The pandemic was front and center: Angry far-right protesters tried to breach the shuttered state Capitol -- closed off to the public because of COVID-19. Oregon State Police arrested two people who entered the building, and armed protesters yelled at SWAT police officers outside the Capitol entrance.
The Legislature passed a bill that extends the eviction moratorium until the end of June and provides financial relief to landlords who have shouldered losses as non-paying tenants stay in their properties. Lawmakers also passed a bill that allows cocktails and mixed drinks to be delivered to homes.
They also approved a $800 million budget bill that will let the state continue to do its COVID-19 work, such as contact tracing and outreach as well as tackle wildfire recovery efforts. That bill provides financial assistance to people who cannot pay their rent and landlords who continue to not receive rent payments.
The passed a bill that gives liability protection to schools that open during the COVID-19 crisis so they cannot be sued, provided they open safely and follow protocols. And they approved a bill that lets restaurants deliver cocktails and mixed drinks to customers in their homes temporarily during the pandemic, a move intended to aid the beleaguered restaurant industry amid the shutdown.
But lawmakers acknowledged that they had unfinished work, including a bill that would provide liability protection for health care providers during the pandemic. The bill would have protected health care providers from lawsuits related to COVID-19, such as if a person contracts the virus even though the provider follows safety protocols. The bill died in the joint committee without going to either chamber.
House Speaker Tina Kotek, D-Portland, said a big issue that prevented the bill’s passage was that lawmakers were unable to sign off on amendments that would have clarified patient protections and put in place whistleblower safeguards for health care employees. Without those elements, Kotek said, “we could not vote for this bill.”
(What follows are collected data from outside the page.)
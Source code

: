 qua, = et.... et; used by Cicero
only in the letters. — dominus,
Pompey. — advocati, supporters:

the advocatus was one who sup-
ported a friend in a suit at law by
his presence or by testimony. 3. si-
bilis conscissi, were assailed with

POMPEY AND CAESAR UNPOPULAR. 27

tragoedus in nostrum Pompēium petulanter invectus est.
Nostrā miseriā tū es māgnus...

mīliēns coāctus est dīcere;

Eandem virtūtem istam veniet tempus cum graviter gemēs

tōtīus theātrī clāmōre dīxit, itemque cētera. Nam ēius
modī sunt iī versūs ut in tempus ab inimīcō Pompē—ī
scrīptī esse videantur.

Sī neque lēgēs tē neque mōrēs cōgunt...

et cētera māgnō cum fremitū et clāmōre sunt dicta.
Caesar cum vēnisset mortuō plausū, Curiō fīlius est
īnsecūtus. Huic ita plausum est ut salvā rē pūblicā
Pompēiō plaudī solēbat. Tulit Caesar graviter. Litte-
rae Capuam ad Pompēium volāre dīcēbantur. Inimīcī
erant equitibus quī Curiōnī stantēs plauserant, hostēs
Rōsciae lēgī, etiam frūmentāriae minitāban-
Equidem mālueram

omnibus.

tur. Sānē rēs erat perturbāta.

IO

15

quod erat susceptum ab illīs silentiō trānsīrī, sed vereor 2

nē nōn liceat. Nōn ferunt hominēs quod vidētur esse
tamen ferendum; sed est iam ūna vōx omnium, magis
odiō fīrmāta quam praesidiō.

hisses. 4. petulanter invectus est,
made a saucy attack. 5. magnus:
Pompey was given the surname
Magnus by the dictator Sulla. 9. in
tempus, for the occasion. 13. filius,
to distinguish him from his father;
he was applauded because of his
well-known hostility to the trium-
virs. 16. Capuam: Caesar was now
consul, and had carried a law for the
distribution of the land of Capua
Senate President Peter Courtney, D-Salem, said the liability protection for the medical community is a complex issue involving powerful players, from the health care industry to trial lawyers.
“Those are juggernauts,” he said. “It takes an incredible amount of work.”
One focus of dispute was whether liability and whistleblower protections should cover only professionals such as doctors and registered nurses, or extend to less skilled workers too.
In a statement, the Oregon Association of Hospitals and Health Care Systems expressed disappointment in labor-backed amendments that it said would have changed the intent of the legislation. The group said the original version of the legislation, Senate Bill 1803, was a “consensus proposal” and would have put limited liability protections in place only during the COVID-19 emergency.
The group criticized an amendment supported by the Service Employees International Union, saying it would have put permanent changes into law. SEIU represents thousands of cleaners, food service workers, nursing assistants and other similar workers at many of Oregon’s major hospital systems.
“Oregon’s health care providers should not fear being sued while they comply with new guidelines issued in response to COVID-19,” said Becky Hultberg, president and CEO of OAHHS. “We are disappointed that House Democrats would only support a bill that included an amendment that takes the legislation outside of its original purpose. This bill has been the result of a long, good faith stakeholder process. To see it hijacked at the 11th hour is disappointing and disturbing. There are no winners here – but the losers are the physicians, nurses and other providers on the frontlines every day caring for Oregonians during a pandemic.”
But the SEIU said the whistleblower protections in the amendment were necessary. The amendment would have expanded protections to other workers in the hospital besides doctors and nurses.
“SEIU feels strongly that quality patient care is delivered by a dedicated team of hospital workers,” Felisa Hagins, political director of SEIU Local 49, said in a statement. “A broadly supported amendment was introduced to protect those front line heroes who came forward on issues related to violations of COVID19 policies and procedures. SEIU absolutely believes that hospital workers, like certified nursing Assistants, respiratory therapists, and hospital house keepers are all critical in the fight against COVID and they should be protected from retaliation for doing the right thing. Legislators agreed with us.”
Other lawmakers expressed disappointment that the liability protection measure failed.
House Republican Leader Christine Drazan of Canby, on the chamber floor, said she was disappointed the measure didn’t survive.
The bill would not have given blanket immunity to health care providers, and it still allowed lawsuits to continue when gross negligence is involved.
As for the passed bills, they now go to Gov. Kate Brown for a signature. In a statement, Brown said the passed measures will provide relief for Oregonians as the pandemic continues.
“These funds are critical to protect Oregon families and small businesses,” Brown said. “I am also glad they took up critical, COVID-19-related policy bills that will provide relief for tenants and landlords, extend the eviction moratorium, and create avenues to support restaurants and bars.”